Rien de génial dans aucun des cas, je vous le concède, mais s'il n'y avait que les génies qui créaient les musées seraient quasiment vides.
. A partir de là se demander si quand on crée, on est toujours « artiste » et ce que le mot veut vraiment dire. J’ai beaucoup lu et réfléchi là-dessus , et il existe à cet égard autant de théories que sur l ’existence de Dieu. Ce n’est pas dans mes modestes articles que je prétendrai définir ce qui reste par essence même indéfinissable, varié et fluctuant qui plus est.
On peut évidemment penser que les vrais artistes ont fait une formation en arts plastiques, aux Beaux arts, ou dans une école de design. C'est même le plus en plus souvent le cas, .Qu'on puiisse rechercher et apprendre par soi-même est suspect, entaché d'amateurisme.
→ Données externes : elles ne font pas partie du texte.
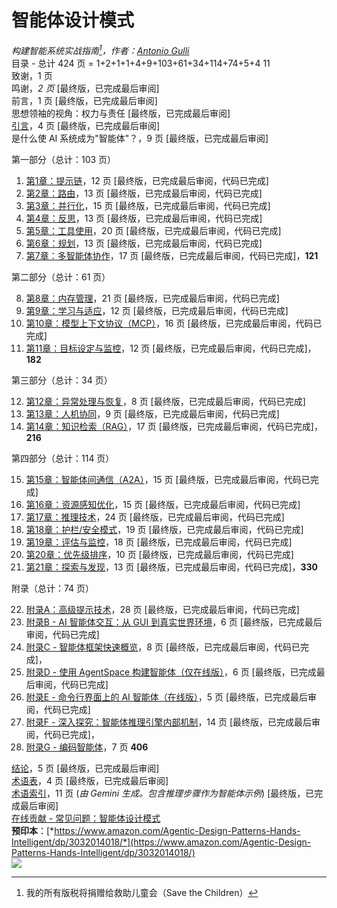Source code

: # 智能体设计模式

*构建智能系统实战指南[^1]，作者：[Antonio Gulli](https://www.linkedin.com/in/searchguy/)*  
目录 - 总计 424 页 = 1+2+1+1+4+9+103+61+34+114+74+5+4 11  
致谢，1 页  
鸣谢，*2 页* [最终版，已完成最后审阅]  
前言，1 页 [最终版，已完成最后审阅]  
思想领袖的视角：权力与责任 [最终版，已完成最后审阅]  
[引言](README.md)，4 页 [最终版，已完成最后审阅]  
是什么使 AI 系统成为"智能体"？，9 页 [最终版，已完成最后审阅]

第一部分（总计：103 页）

1. [第1章：提示链](Chapter%201_%20Prompt%20Chaining.md)，12 页 [最终版，已完成最后审阅，代码已完成]  
2. [第2章：路由](Chapter%202_%20Routing.md)，13 页 [最终版，已完成最后审阅，代码已完成]  
3. [第3章：并行化](Chapter%203_%20Parallelization.md)，15 页 [最终版，已完成最后审阅，代码已完成]  
4. [第4章：反思](Chapter%204_%20Reflection.md)，13 页 [最终版，已完成最后审阅，代码已完成]  
5. [第5章：工具使用](Chapter%205_%20Tool%20Use.md)，20 页 [最终版，已完成最后审阅，代码已完成]  
6. [第6章：规划](Chapter%206_%20Planning.md)，13 页 [最终版，已完成最后审阅，代码已完成]  
7. [第7章：多智能体协作](Chapter%207_%20Multi-Agent%20Collaboration.md)，17 页 [最终版，已完成最后审阅，代码已完成]，**121**  
   

第二部分（总计：61 页）

8. [第8章：内存管理](Chapter%208_%20Memory%20Management.md)，21 页 [最终版，已完成最后审阅，代码已完成]  
9. [第9章：学习与适应](Chapter%209_%20Learning%20and%20Adaptation.md)，12 页 [最终版，已完成最后审阅，代码已完成]  
10. [第10章：模型上下文协议（MCP）](Chapter%2010_%20Model%20Context%20Protocol%20(MCP).md)，16 页 [最终版，已完成最后审阅，代码已完成]  
11. [第11章：目标设定与监控](Chapter%2011_%20Goal%20Setting%20and%20Monitoring.md)，12 页 [最终版，已完成最后审阅，代码已完成]，**182**

第三部分（总计：34 页）

12. [第12章：异常处理与恢复](Chapter%2012_%20Exception%20Handling%20and%20Recovery.md)，8 页 [最终版，已完成最后审阅，代码已完成]    
13. [第13章：人机协同](Chapter%2013_%20Human-in-the-Loop.md)，9 页 [最终版，已完成最后审阅，代码已完成]  
14. [第14章：知识检索（RAG）](Chapter%2014_%20Knowledge%20Retrieval%20(RAG).md)，17 页 [最终版，已完成最后审阅，代码已完成]，**216**

第四部分（总计：114 页）

15. [第15章：智能体间通信（A2A）](Chapter%2015_%20Inter-Agent%20Communication%20(A2A).md)，15 页 [最终版，已完成最后审阅，代码已完成]  
16. [第16章：资源感知优化](Chapter%2016_%20Resource-Aware%20Optimization.md)，15 页 [最终版，已完成最后审阅，代码已完成]  
17. [第17章：推理技术](Chapter%2017_%20Reasoning%20Techniques.md)，24 页 [最终版，已完成最后审阅，代码已完成]  
18. [第18章：护栏/安全模式](Chapter%2018_%20Guardrails_Safety%20Patterns.md)，19 页 [最终版，已完成最后审阅，代码已完成]  
19. [第19章：评估与监控](Chapter%2019_%20Evaluation%20and%20Monitoring.md)，18 页 [最终版，已完成最后审阅，代码已完成]  
20. [第20章：优先级排序](Chapter%2020_%20Prioritization.md)，10 页 [最终版，已完成最后审阅，代码已完成]  
21. [第21章：探索与发现](Chapter%2021_%20Exploration%20and%20Discovery.md)，13 页 [最终版，已完成最后审阅，代码已完成]，**330**

附录（总计：74 页）

22. [附录A：高级提示技术](Appendix%20A_%20Advanced%20Prompting%20Techniques.md)，28 页 [最终版，已完成最后审阅，代码已完成]  
23. [附录B - AI 智能体交互：从 GUI 到真实世界环境](Appendix%20B%20-%20AI%20Agentic%20Interactions_%20From%20GUI%20to%20Real%20world%20environment.md)，6 页 [最终版，已完成最后审阅，代码已完成]  
24. [附录C - 智能体框架快速概览](Appendix%20C%20-%20Quick%20overview%20of%20Agentic%20Frameworks.md)，8 页 [最终版，已完成最后审阅，代码已完成]，  
25. [附录D - 使用 AgentSpace 构建智能体（仅在线版）](Appendix%20D%20-%20Building%20an%20Agent%20with%20AgentSpace%20(on-line%20only).md)，6 页 [最终版，已完成最后审阅，代码已完成]  
26. [附录E - 命令行界面上的 AI 智能体（在线版）](Appendix%20E%20-%20AI%20Agents%20on%20the%20CLI.md)，5 页 [最终版，已完成最后审阅，代码已完成]  
27. [附录F - 深入探究：智能体推理引擎内部机制](Appendix%20F%20%20-%20Under%20the%20Hood_%20An%20Inside%20Look%20at%20the%20Agents'%20Reasoning%20Engines.md)，14 页 [最终版，已完成最后审阅，代码已完成]，  
28. [附录G - 编码智能体](Appendix%20G%20-%20%20Coding%20agents.md)，7 页 **406**

[结论](Conclusion.md)，5 页 [最终版，已完成最后审阅]   
[术语表](Glossary.md)，4 页 [最终版，已完成最后审阅]  
[术语索引](Index%20of%20Terms.md)，11 页 (*由 Gemini 生成。包含推理步骤作为智能体示例*) [最终版，已完成最后审阅]  
[在线贡献 - 常见问题：智能体设计模式](Frequently%20Asked%20Questions_%20Agentic%20Design%20Patterns.md)  
**预印本**：[*https://www.amazon.com/Agentic-Design-Patterns-Hands-Intelligent/dp/3032014018/*](https://www.amazon.com/Agentic-Design-Patterns-Hands-Intelligent/dp/3032014018/)   
![][image1]  


[^1]: 我的所有版税将捐赠给救助儿童会（Save the Children）

[image1]: ../images/cover.png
J'objecterai aussi que pour être écrivain, il n'est pas fort heureusement nécessaire d'être professeur de Lettres, même si je le suis .Ce n'est pas la maîtrise de la syntaxe et la connaissance de la littérature qui donnent l'imagination et l'envie d'écrire. Et on peut même être fâché avec l'orthographe et être un grand écrivain ...
Une formation artistique donne des bases en dessin, en composition qui ne sont évidemment pas négligeables, elle donne aussi ,je présume une culture en histoire de l'art dont évidemment le patchwork est totatement absent du moins en France.. Mais le sens des tissus, de leurs assemblages et de qu'on leur fait dire, le don de faire passer sa vie, ses émotions dans ces mosaïques d'étoffes en est presque totalement indépendant. Ce n'est donc pas enseigné, je dirai presque c'est une chance ... car cela peut se déveloper spontanément, sans formatage académique.c'est bien le sens d'un art populaire, premier qui pourrait évoluer en restant ce qu'il est, dans son essence.
Malheureusement depuis quelques années (et j'explique pourquoi dans l'article précédent), la connaissance et le "don avec les tissus" s'efface au profit presque unique du dessin et des couleurs tendant à ramener le patchwork vers la peinture, parce qu'on a le sentiment que pour être reconnu il faut imiter un art majeur. Et il s'efface aussi , d'un autre côté, puisque par facilité, on préfère acheter du pré-assorti ...Elle s'efface aussi pour certaines par l'idée que le but du patchwork est une réalisation parfaite- le côté "bien cousu".
.Une remarque ultime : combien de phrases pleines d’acrimonie et d’une envie sournoise contre ces artistes "auto-déclarées" ou ces "soi dfisant" créatrices, surtout quand elles ne sont pas célèbres. En revanche pas grand chose sur les expert(e)s "auto-déclaré(e)s" dont les connaissances en art textile ne sont jamais vérifiées et pour cause ils/elles ont pouvoir de décision dans quelque grande messe quiltique ou artistico-culturelle.
Et ne parlons pas de celles qui osent proposer une réflexion : Elles ont la grosse tête et qui plus est elles se la prennent !
NB : J'aimerais que si on utilise ce que je dis et pense, on ne le paraphrase pas, sous couvert de nourrir sa propre réflexion, même en faisant référence à cet article. Je tiens aussi à la lettre autant qu'au mauvais esprit avec lequel c'est dit. Il vaut mieux citer, entre guillemets avec renvoi sur l'article dans son ensemble.Simple déontologie qui rejoint l'honneteté intellectuelle évoquée ici.